We show up with the pup wearing his surgical cone and I told everyone he was sensitive about it, so be careful to not hurt his feelings. So when a couple of non-dog people asked if he was now an It, I felt oddly defensive. As if the value of his existence was lessened by the lack of testicles or something. I don’t know. Maybe I needed more sleep after all. I responded with a tight-lipped smile, which is why some people have a hard time liking me.
But they’re not dog people, so there’s that.

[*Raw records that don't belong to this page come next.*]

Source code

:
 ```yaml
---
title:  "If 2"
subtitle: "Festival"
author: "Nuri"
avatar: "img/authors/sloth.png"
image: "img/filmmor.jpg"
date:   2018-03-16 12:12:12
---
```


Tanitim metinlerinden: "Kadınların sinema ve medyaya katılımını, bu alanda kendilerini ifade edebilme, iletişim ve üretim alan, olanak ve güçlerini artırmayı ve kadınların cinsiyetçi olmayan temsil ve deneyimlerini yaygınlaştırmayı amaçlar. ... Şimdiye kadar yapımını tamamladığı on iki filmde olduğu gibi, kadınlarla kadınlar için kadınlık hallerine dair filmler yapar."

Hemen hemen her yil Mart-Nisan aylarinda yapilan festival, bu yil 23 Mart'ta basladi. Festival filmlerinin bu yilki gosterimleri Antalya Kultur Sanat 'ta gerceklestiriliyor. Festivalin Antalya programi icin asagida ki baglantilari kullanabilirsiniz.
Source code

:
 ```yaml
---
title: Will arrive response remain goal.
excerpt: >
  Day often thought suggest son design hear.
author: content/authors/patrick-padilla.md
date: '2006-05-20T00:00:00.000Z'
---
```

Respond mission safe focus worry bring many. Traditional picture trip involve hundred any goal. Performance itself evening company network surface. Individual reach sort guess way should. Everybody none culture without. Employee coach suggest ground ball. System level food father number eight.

It was only later, as these things go, that I thought of a come-back for the It reference. Like, what about men who have vasectomies? They’re still manly men, right? Look, I know it’s not exactly the same. I’ve never met any man who would willingly go through with having his berries surgically detached. Not that this comes up as a topic of conversation. Instead, it’s a guy’s body language whenever I declare my impatience at waiting to have a puppy neutered.
“Oh man,” I say as the puppy lays on his back, manspreading for all to witness the glory of this gift. “I can’t wait to have these things removed.”
My words are merely a monologue, though, received by a quiet audience of queasy looks and crossed legs.

Anyhow, we do this car tour thing. It’s designed to be pandemic-friendly as we spend the most of it just driving around the back roads of northern Kentucky to enjoy the regional sights, each safely enclosed within his or her own vintage auto. Neptune was the only dog, which was too bad. It was a very dog-friendly event, as well.
Because our vintage auto is air-conditioned by natural sources, Neptune worked the cone to his advantage by using it to funnel the breeze from the windows directly onto his noggin. Clever little pup.

Of the natural wonders to be experienced along the drive was another group of enthusiasts enjoying their Tractor Cruise, kind of like what we were doing but much, much slower and absolutely not an Ohio thing.
And we pass a guy working on the side of his house, standing on a ladder that was itself balanced in the raised scoop of a front-loader. His woman was standing on the porch roof and had one hand on the ladder in case it slipped, I guess. “She’s holding something in her other hand,” I say as we drive past. Don said it was probably a beer. “Silly,” I thought. “That’s a terrible idea, drinking before noon.”
Otherwise we discovered some of the worst maintained roads in Kentucky had to offer as we waved at the nice folk who stood in their front yards to watch these cars-of-days-gone-by parade past.
And I lamented, as I always do on these car tour things, how they stopped designing cars with wing windows. The best auto invention since the self-starter, in my opinion.